====== Recorded information

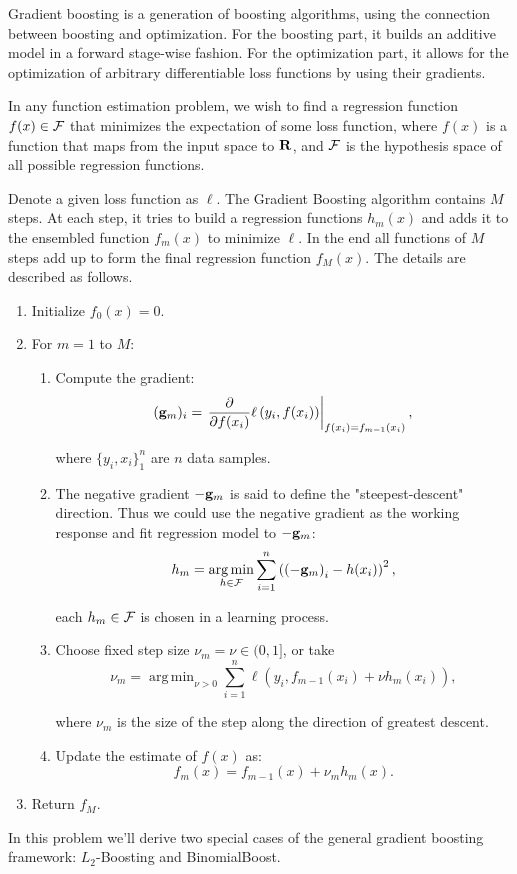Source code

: \documentclass{article}
\theoremstyle{definition}
\theoremstyle{definition}
\theoremstyle{remark}
\DeclareMathOperator*{\argmin}{arg\,min}
\begin{document}
Gradient boosting is a generation of boosting algorithms, using the connection between boosting and optimization. 
For the boosting part, it builds an additive model in a forward stage-wise fashion. For the optimization part, it allows for the optimization of arbitrary differentiable loss functions by using their gradients.

In any function estimation problem, we wish to find a regression function $f(x) \in \mathcal{F}$ that minimizes the expectation of some loss function, where $f(x)$ is a function that maps from the input space to $\mathbf{R}$, and $\mathcal{F}$ is the hypothesis space of all possible regression functions.

Denote a given loss function as $\ell$.
The Gradient Boosting algorithm contains $M$ steps. At each step, it tries to build a regression functions $h_m(x)$ and adds it to the ensembled function $f_m(x)$ to minimize $\ell$. In the end all functions of $M$ steps add up to form the final regression function $f_M(x)$. The details are described as follows. 

\begin{enumerate}
\item Initialize $f_{0}(x)=0$. 
\item For $m=1$ to $M$:

\begin{enumerate}
\item Compute the gradient: 
\[
({\bf g}_{m})_i=\left.\frac{\partial}{\partial f(x_{i})}\ell\left( y_{i},f(x_{i})\right) \right|_{f(x_{i})=f_{m-1}(x_{i})} ,
\]

where $\{y_i, x_i\}_{1}^{n}$ are $n$ data samples.
\item The negative gradient $-{\bf g}_{m}$ is said to define the "steepest-descent" direction. Thus we could use the negative gradient as the working response and fit regression model to $-{\bf g}_{m}$: 
\[
h_{m}=\argmin_{h\in\cf}\sum_{i=1}^{n}\left(\left(-{\bf g}_{m}\right)_{i}-h(x_{i})\right)^{2},
\]

each $h_m \in \mathcal{F}$ is chosen in a learning process.

\item Choose fixed step size $\nu_{m}=\nu\in(0,1]$, or take 
\[
\nu_{m}=\argmin_{\nu>0}\sum_{i=1}^{n}\ell\left( y_{i},f_{m-1}(x_{i})+\nu h_{m}(x_{i})\right) ,
\]

where $\nu_{m}$ is the size of the step along the direction of greatest descent.

\item Update the estimate of $f(x)$ as: 
\[
f_{m}(x)=f_{m-1}(x)+\nu_{m}h_{m}(x).
\]

\end{enumerate}
\item Return $f_{M}$. 
\end{enumerate}
In this problem we'll derive two special cases of the general gradient
boosting framework: $L_{2}$-Boosting and BinomialBoost. 
\end{document}

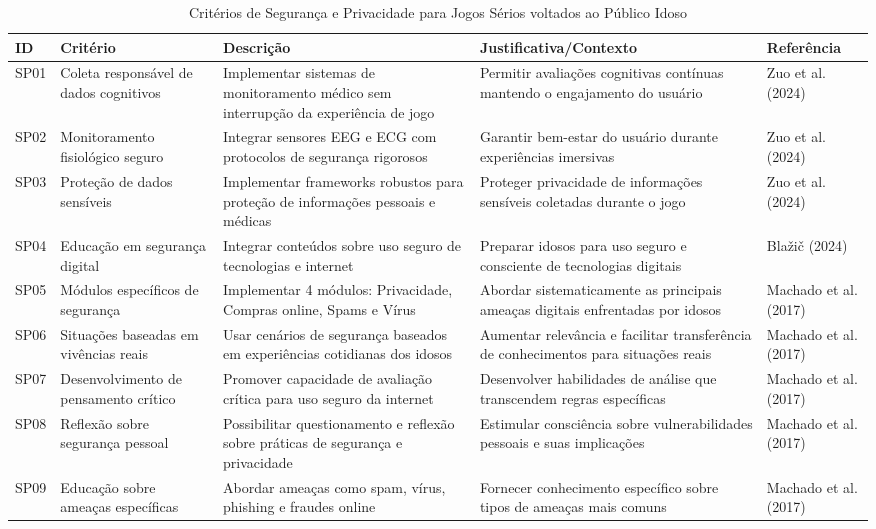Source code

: \begin{table}[H]
\begin{table}[H]
\centering
\caption{Critérios de Segurança e Privacidade para Jogos Sérios voltados ao Público Idoso}
\label{tab:seguranca_privacidade}
\begin{tabular}{p{0.5cm}p{3cm}p{4cm}p{4cm}p{2.5cm}}
\hline
\textbf{ID} & \textbf{Critério} & \textbf{Descrição} & \textbf{Justificativa/Contexto} & \textbf{Referência} \\ \hline
SP01 & Coleta responsável de dados cognitivos & Implementar sistemas de monitoramento médico sem interrupção da experiência de jogo & Permitir avaliações cognitivas contínuas mantendo o engajamento do usuário & Zuo et al. (2024) \\
SP02 & Monitoramento fisiológico seguro & Integrar sensores EEG e ECG com protocolos de segurança rigorosos & Garantir bem-estar do usuário durante experiências imersivas & Zuo et al. (2024) \\
SP03 & Proteção de dados sensíveis & Implementar frameworks robustos para proteção de informações pessoais e médicas & Proteger privacidade de informações sensíveis coletadas durante o jogo & Zuo et al. (2024) \\
SP04 & Educação em segurança digital & Integrar conteúdos sobre uso seguro de tecnologias e internet & Preparar idosos para uso seguro e consciente de tecnologias digitais & Blažič (2024) \\
SP05 & Módulos específicos de segurança & Implementar 4 módulos: Privacidade, Compras online, Spams e Vírus & Abordar sistematicamente as principais ameaças digitais enfrentadas por idosos & Machado et al. (2017) \\
SP06 & Situações baseadas em vivências reais & Usar cenários de segurança baseados em experiências cotidianas dos idosos & Aumentar relevância e facilitar transferência de conhecimentos para situações reais & Machado et al. (2017) \\
SP07 & Desenvolvimento de pensamento crítico & Promover capacidade de avaliação crítica para uso seguro da internet & Desenvolver habilidades de análise que transcendem regras específicas & Machado et al. (2017) \\
SP08 & Reflexão sobre segurança pessoal & Possibilitar questionamento e reflexão sobre práticas de segurança e privacidade & Estimular consciência sobre vulnerabilidades pessoais e suas implicações & Machado et al. (2017) \\
SP09 & Educação sobre ameaças específicas & Abordar ameaças como spam, vírus, phishing e fraudes online & Fornecer conhecimento específico sobre tipos de ameaças mais comuns & Machado et al. (2017) \\

\end{tabular}
\end{table}
\end{table}
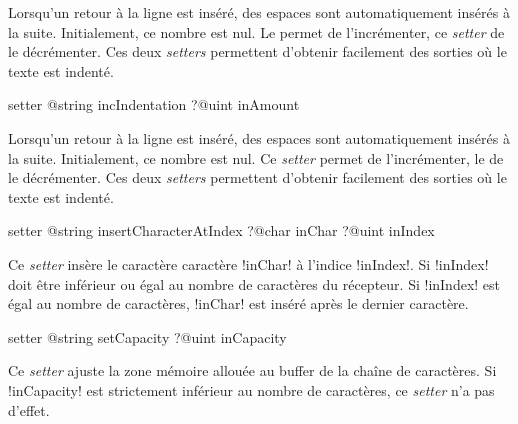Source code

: Lorsqu'un retour à la ligne est inséré, des espaces sont automatiquement insérés à la suite. Initialement, ce nombre est nul. Le  permet de l'incrémenter, ce \emph{setter} de le décrémenter. Ces deux \emph{setters} permettent d'obtenir facilement des sorties où le texte est indenté.






\begin{galgas3box}
setter @string incIndentation ?@uint inAmount
\end{galgas3box}

Lorsqu'un retour à la ligne est inséré, des espaces sont automatiquement insérés à la suite. Initialement, ce nombre est nul. Ce \emph{setter} permet de l'incrémenter, le  de le décrémenter. Ces deux \emph{setters} permettent d'obtenir facilement des sorties où le texte est indenté.









\begin{galgas3box}
setter @string insertCharacterAtIndex
   ?@char inChar
   ?@uint inIndex
\end{galgas3box}


Ce \emph{setter} insère le caractère caractère \ggst!inChar! à l'indice \ggst!inIndex!. Si \ggst!inIndex! doit être inférieur ou égal au nombre de caractères du récepteur. Si \ggst!inIndex! est égal au nombre de caractères, \ggst!inChar! est inséré après le dernier caractère.









\begin{galgas3box}
setter @string setCapacity ?@uint inCapacity
\end{galgas3box}


Ce \emph{setter} ajuste la zone mémoire allouée au buffer de la chaîne de caractères. Si \ggst!inCapacity! est strictement inférieur au nombre de caractères, ce \emph{setter} n'a pas d'effet.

============

■ Task to carry out: Omit every picture while copying the listing above exactly.

■ Written answer:
Source code

: \documentclass{article}
\theoremstyle{definition}
\theoremstyle{definition}
\theoremstyle{remark}
\DeclareMathOperator*{\argmin}{arg\,min}
\begin{document}
Gradient boosting is a generation of boosting algorithms, using the connection between boosting and optimization. 
For the boosting part, it builds an additive model in a forward stage-wise fashion. For the optimization part, it allows for the optimization of arbitrary differentiable loss functions by using their gradients.

In any function estimation problem, we wish to find a regression function $f(x) \in \mathcal{F}$ that minimizes the expectation of some loss function, where $f(x)$ is a function that maps from the input space to $\mathbf{R}$, and $\mathcal{F}$ is the hypothesis space of all possible regression functions.

Denote a given loss function as $\ell$.
The Gradient Boosting algorithm contains $M$ steps. At each step, it tries to build a regression functions $h_m(x)$ and adds it to the ensembled function $f_m(x)$ to minimize $\ell$. In the end all functions of $M$ steps add up to form the final regression function $f_M(x)$. The details are described as follows. 

\begin{enumerate}
\item Initialize $f_{0}(x)=0$. 
\item For $m=1$ to $M$:

\begin{enumerate}
\item Compute the gradient: 
\[
({\bf g}_{m})_i=\left.\frac{\partial}{\partial f(x_{i})}\ell\left( y_{i},f(x_{i})\right) \right|_{f(x_{i})=f_{m-1}(x_{i})} ,
\]

where $\{y_i, x_i\}_{1}^{n}$ are $n$ data samples.
\item The negative gradient $-{\bf g}_{m}$ is said to define the "steepest-descent" direction. Thus we could use the negative gradient as the working response and fit regression model to $-{\bf g}_{m}$: 
\[
h_{m}=\argmin_{h\in\cf}\sum_{i=1}^{n}\left(\left(-{\bf g}_{m}\right)_{i}-h(x_{i})\right)^{2},
\]

each $h_m \in \mathcal{F}$ is chosen in a learning process.

\item Choose fixed step size $\nu_{m}=\nu\in(0,1]$, or take 
\[
\nu_{m}=\argmin_{\nu>0}\sum_{i=1}^{n}\ell\left( y_{i},f_{m-1}(x_{i})+\nu h_{m}(x_{i})\right) ,
\]

where $\nu_{m}$ is the size of the step along the direction of greatest descent.

\item Update the estimate of $f(x)$ as: 
\[
f_{m}(x)=f_{m-1}(x)+\nu_{m}h_{m}(x).
\]

\end{enumerate}
\item Return $f_{M}$. 
\end{enumerate}
In this problem we'll derive two special cases of the general gradient
boosting framework: $L_{2}$-Boosting and BinomialBoost. 
\end{document}

Source code

: \begin{table}[H]
\begin{table}[H]
\centering
\caption{Critérios de Segurança e Privacidade para Jogos Sérios voltados ao Público Idoso}
\label{tab:seguranca_privacidade}
\begin{tabular}{p{0.5cm}p{3cm}p{4cm}p{4cm}p{2.5cm}}
\hline
\textbf{ID} & \textbf{Critério} & \textbf{Descrição} & \textbf{Justificativa/Contexto} & \textbf{Referência} \\ \hline
SP01 & Coleta responsável de dados cognitivos & Implementar sistemas de monitoramento médico sem interrupção da experiência de jogo & Permitir avaliações cognitivas contínuas mantendo o engajamento do usuário & Zuo et al. (2024) \\
SP02 & Monitoramento fisiológico seguro & Integrar sensores EEG e ECG com protocolos de segurança rigorosos & Garantir bem-estar do usuário durante experiências imersivas & Zuo et al. (2024) \\
SP03 & Proteção de dados sensíveis & Implementar frameworks robustos para proteção de informações pessoais e médicas & Proteger privacidade de informações sensíveis coletadas durante o jogo & Zuo et al. (2024) \\
SP04 & Educação em segurança digital & Integrar conteúdos sobre uso seguro de tecnologias e internet & Preparar idosos para uso seguro e consciente de tecnologias digitais & Blažič (2024) \\
SP05 & Módulos específicos de segurança & Implementar 4 módulos: Privacidade, Compras online, Spams e Vírus & Abordar sistematicamente as principais ameaças digitais enfrentadas por idosos & Machado et al. (2017) \\
SP06 & Situações baseadas em vivências reais & Usar cenários de segurança baseados em experiências cotidianas dos idosos & Aumentar relevância e facilitar transferência de conhecimentos para situações reais & Machado et al. (2017) \\
SP07 & Desenvolvimento de pensamento crítico & Promover capacidade de avaliação crítica para uso seguro da internet & Desenvolver habilidades de análise que transcendem regras específicas & Machado et al. (2017) \\
SP08 & Reflexão sobre segurança pessoal & Possibilitar questionamento e reflexão sobre práticas de segurança e privacidade & Estimular consciência sobre vulnerabilidades pessoais e suas implicações & Machado et al. (2017) \\
SP09 & Educação sobre ameaças específicas & Abordar ameaças como spam, vírus, phishing e fraudes online & Fornecer conhecimento específico sobre tipos de ameaças mais comuns & Machado et al. (2017) \\

\end{tabular}
\end{table}
\end{table}
Source code

: Lorsqu'un retour à la ligne est inséré, des espaces sont automatiquement insérés à la suite. Initialement, ce nombre est nul. Le  permet de l'incrémenter, ce \emph{setter} de le décrémenter. Ces deux \emph{setters} permettent d'obtenir facilement des sorties où le texte est indenté.






\begin{galgas3box}
setter @string incIndentation ?@uint inAmount
\end{galgas3box}

Lorsqu'un retour à la ligne est inséré, des espaces sont automatiquement insérés à la suite. Initialement, ce nombre est nul. Ce \emph{setter} permet de l'incrémenter, le  de le décrémenter. Ces deux \emph{setters} permettent d'obtenir facilement des sorties où le texte est indenté.









\begin{galgas3box}
setter @string insertCharacterAtIndex
   ?@char inChar
   ?@uint inIndex
\end{galgas3box}


Ce \emph{setter} insère le caractère caractère \ggst!inChar! à l'indice \ggst!inIndex!. Si \ggst!inIndex! doit être inférieur ou égal au nombre de caractères du récepteur. Si \ggst!inIndex! est égal au nombre de caractères, \ggst!inChar! est inséré après le dernier caractère.









\begin{galgas3box}
setter @string setCapacity ?@uint inCapacity
\end{galgas3box}


Ce \emph{setter} ajuste la zone mémoire allouée au buffer de la chaîne de caractères. Si \ggst!inCapacity! est strictement inférieur au nombre de caractères, ce \emph{setter} n'a pas d'effet.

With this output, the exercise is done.